(What is needed) Whenever a line in the data contains "sont", show that line.

(Supplied data)
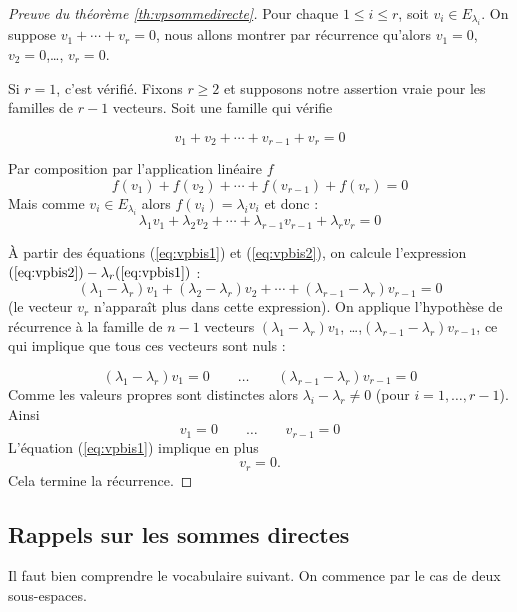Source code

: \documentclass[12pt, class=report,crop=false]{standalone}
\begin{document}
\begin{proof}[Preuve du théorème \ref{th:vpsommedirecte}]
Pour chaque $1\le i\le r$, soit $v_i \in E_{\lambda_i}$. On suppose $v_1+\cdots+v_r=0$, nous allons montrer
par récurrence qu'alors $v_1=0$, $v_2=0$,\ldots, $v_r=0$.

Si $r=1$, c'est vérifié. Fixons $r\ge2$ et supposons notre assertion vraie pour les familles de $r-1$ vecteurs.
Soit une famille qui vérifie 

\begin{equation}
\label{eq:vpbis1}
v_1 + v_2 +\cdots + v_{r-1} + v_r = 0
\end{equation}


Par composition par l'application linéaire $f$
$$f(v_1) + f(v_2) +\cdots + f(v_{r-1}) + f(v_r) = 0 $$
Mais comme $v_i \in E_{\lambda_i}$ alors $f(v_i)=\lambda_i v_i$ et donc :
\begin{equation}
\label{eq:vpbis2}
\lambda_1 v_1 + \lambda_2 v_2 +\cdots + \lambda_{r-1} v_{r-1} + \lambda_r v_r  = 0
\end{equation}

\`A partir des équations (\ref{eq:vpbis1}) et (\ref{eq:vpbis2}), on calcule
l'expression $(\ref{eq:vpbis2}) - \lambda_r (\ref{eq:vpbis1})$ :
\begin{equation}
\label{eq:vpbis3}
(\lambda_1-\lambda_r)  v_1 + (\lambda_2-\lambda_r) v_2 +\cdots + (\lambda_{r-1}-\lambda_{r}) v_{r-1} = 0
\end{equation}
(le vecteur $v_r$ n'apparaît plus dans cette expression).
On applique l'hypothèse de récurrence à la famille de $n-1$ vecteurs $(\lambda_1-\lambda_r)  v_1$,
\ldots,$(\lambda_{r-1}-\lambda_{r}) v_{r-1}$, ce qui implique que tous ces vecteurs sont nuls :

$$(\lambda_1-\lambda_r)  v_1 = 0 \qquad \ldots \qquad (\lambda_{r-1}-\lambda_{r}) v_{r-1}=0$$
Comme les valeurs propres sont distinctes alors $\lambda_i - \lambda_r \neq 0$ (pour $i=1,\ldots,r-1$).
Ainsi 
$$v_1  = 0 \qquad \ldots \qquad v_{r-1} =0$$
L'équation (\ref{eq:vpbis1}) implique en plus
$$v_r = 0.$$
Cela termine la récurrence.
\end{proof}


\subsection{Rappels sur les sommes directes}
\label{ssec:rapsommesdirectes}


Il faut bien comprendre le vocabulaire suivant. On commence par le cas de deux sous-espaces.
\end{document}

(Task response)
\ldots,$(\lambda_{r-1}-\lambda_{r}) v_{r-1}$, ce qui implique que tous ces vecteurs sont nuls :
Comme les valeurs propres sont distinctes alors $\lambda_i - \lambda_r \neq 0$ (pour $i=1,\ldots,r-1$).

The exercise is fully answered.